**** Records shown ****

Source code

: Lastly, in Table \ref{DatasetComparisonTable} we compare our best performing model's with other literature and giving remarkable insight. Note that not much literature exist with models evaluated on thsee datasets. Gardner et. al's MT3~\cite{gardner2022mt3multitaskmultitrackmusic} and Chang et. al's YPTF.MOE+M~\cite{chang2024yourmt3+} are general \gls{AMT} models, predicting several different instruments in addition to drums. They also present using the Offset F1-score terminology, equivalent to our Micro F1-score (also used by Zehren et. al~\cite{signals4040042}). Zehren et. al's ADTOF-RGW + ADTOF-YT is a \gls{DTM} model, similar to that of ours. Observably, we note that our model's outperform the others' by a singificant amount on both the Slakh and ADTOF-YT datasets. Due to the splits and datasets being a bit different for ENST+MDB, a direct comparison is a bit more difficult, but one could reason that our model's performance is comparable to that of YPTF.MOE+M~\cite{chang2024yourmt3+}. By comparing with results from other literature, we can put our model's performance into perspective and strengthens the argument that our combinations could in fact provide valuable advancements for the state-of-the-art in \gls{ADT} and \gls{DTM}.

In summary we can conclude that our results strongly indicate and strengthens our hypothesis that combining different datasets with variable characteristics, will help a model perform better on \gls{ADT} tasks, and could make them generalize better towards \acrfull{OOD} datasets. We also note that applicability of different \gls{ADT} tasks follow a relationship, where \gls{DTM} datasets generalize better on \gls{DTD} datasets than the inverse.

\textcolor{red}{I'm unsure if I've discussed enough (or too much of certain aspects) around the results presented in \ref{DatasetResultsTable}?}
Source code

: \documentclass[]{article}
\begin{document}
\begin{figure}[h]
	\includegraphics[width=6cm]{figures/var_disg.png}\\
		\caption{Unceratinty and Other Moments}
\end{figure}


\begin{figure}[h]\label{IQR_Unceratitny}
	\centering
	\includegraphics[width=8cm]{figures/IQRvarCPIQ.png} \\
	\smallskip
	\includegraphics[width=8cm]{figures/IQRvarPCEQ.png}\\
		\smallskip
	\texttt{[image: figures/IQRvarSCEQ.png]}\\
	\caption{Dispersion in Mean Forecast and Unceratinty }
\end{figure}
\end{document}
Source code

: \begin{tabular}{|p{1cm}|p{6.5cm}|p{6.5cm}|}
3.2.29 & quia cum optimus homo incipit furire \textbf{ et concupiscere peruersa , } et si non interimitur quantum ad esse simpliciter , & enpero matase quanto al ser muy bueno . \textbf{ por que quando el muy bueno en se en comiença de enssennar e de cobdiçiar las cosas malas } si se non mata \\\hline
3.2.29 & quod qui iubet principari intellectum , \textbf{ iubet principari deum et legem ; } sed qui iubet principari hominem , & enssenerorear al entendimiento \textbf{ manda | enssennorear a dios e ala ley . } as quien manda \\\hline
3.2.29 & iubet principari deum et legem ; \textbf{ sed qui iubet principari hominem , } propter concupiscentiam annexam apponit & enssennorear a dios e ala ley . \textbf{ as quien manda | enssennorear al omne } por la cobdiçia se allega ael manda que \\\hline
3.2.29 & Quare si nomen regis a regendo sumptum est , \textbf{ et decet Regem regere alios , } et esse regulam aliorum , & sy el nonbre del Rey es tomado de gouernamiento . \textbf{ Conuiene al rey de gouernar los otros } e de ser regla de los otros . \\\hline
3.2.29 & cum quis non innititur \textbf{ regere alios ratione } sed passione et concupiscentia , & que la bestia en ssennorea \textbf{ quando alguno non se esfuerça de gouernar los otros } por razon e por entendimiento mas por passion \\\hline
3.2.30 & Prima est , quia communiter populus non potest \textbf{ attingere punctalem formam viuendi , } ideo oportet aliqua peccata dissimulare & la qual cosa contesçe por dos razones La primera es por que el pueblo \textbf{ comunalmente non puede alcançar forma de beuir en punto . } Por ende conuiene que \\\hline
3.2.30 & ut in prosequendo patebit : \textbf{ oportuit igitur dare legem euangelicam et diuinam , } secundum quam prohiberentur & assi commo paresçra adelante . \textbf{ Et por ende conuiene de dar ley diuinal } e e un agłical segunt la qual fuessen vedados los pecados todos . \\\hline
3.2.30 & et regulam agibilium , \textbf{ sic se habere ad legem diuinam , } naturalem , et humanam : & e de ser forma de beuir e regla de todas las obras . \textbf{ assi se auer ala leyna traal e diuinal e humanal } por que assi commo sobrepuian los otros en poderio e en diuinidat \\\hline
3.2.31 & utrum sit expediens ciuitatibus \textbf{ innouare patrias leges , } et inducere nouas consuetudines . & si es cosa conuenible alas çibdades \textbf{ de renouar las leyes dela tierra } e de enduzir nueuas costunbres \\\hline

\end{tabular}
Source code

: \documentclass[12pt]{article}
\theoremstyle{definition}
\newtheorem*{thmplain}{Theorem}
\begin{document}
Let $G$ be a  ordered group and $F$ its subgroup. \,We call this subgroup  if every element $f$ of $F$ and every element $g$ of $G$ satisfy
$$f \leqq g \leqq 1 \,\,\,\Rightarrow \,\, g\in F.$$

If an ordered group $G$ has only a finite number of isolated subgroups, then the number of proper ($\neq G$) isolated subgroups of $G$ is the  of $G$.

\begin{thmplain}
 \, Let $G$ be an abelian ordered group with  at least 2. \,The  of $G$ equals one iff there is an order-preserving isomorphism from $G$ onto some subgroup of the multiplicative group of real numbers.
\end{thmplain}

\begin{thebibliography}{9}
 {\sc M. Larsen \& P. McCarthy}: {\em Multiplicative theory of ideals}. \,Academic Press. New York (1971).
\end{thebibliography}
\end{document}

****

## Exercise prompt
Copy all lines of the preceding data that hold the word "enssennorear".

## Answer for this exercise
3.2.29 & quod qui iubet principari intellectum , \textbf{ iubet principari deum et legem ; } sed qui iubet principari hominem , & enssenerorear al entendimiento \textbf{ manda | enssennorear a dios e ala ley . } as quien manda \\\hline
3.2.29 & iubet principari deum et legem ; \textbf{ sed qui iubet principari hominem , } propter concupiscentiam annexam apponit & enssennorear a dios e ala ley . \textbf{ as quien manda | enssennorear al omne } por la cobdiçia se allega ael manda que \\\hline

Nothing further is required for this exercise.